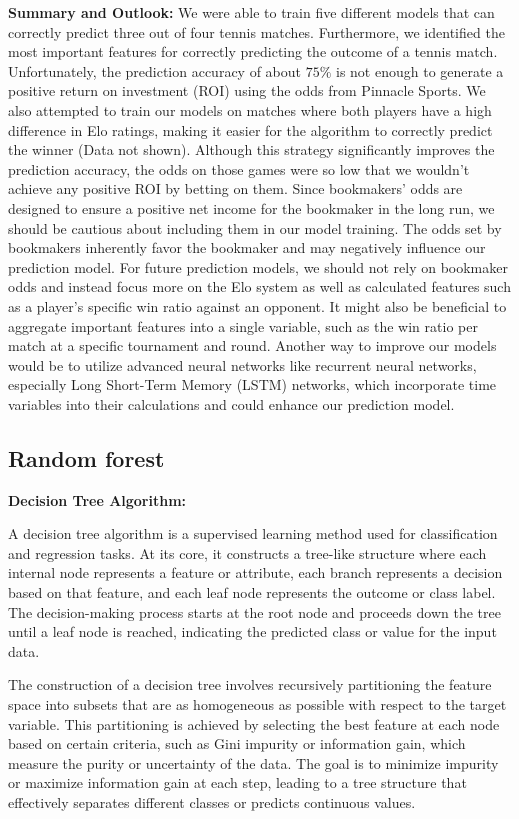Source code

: \documentclass[preprint,aps,nofootinbib,a4paper,superscriptaddress,longbibliography,amsfonts,amssymb,amsmath,titlepage]{revtex4-2}
\begin{document}
\textbf{Summary and Outlook:}
We were able to train five different models that can correctly predict three out of four tennis matches. Furthermore, we identified the most important features for correctly predicting the outcome of a tennis match. Unfortunately, the prediction accuracy of about $75 \%$ is not enough to generate a positive return on investment (ROI) using the odds from Pinnacle Sports. We also attempted to train our models on matches where both players have a high difference in Elo ratings, making it easier for the algorithm to correctly predict the winner (Data not shown). Although this strategy significantly improves the prediction accuracy, the odds on those games were so low that we wouldn’t achieve any positive ROI by betting on them. Since bookmakers' odds are designed to ensure a positive net income for the bookmaker in the long run, we should be cautious about including them in our model training. The odds set by bookmakers inherently favor the bookmaker and may negatively influence our prediction model. For future prediction models, we should not rely on bookmaker odds and instead focus more on the Elo system as well as calculated features such as a player's specific win ratio against an opponent. It might also be beneficial to aggregate important features into a single variable, such as the win ratio per match at a specific tournament and round. Another way to improve our models would be to utilize advanced neural networks like recurrent neural networks, especially Long Short-Term Memory (LSTM) networks, which incorporate time variables into their calculations and could enhance our prediction model.

\subsection{Random forest}

\textbf{Decision Tree Algorithm:}

A decision tree algorithm is a supervised learning method used for classification and regression tasks. At its core, it constructs a tree-like structure where each internal node represents a feature or attribute, each branch represents a decision based on that feature, and each leaf node represents the outcome or class label. The decision-making process starts at the root node and proceeds down the tree until a leaf node is reached, indicating the predicted class or value for the input data.

The construction of a decision tree involves recursively partitioning the feature space into subsets that are as homogeneous as possible with respect to the target variable. This partitioning is achieved by selecting the best feature at each node based on certain criteria, such as Gini impurity or information gain, which measure the purity or uncertainty of the data. The goal is to minimize impurity or maximize information gain at each step, leading to a tree structure that effectively separates different classes or predicts continuous values.
\end{document}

#### What you have to do:
Where a line above holds the string "textbf", show that line.

#### Answer to the problem:
\textbf{Summary and Outlook:}
\textbf{Decision Tree Algorithm:}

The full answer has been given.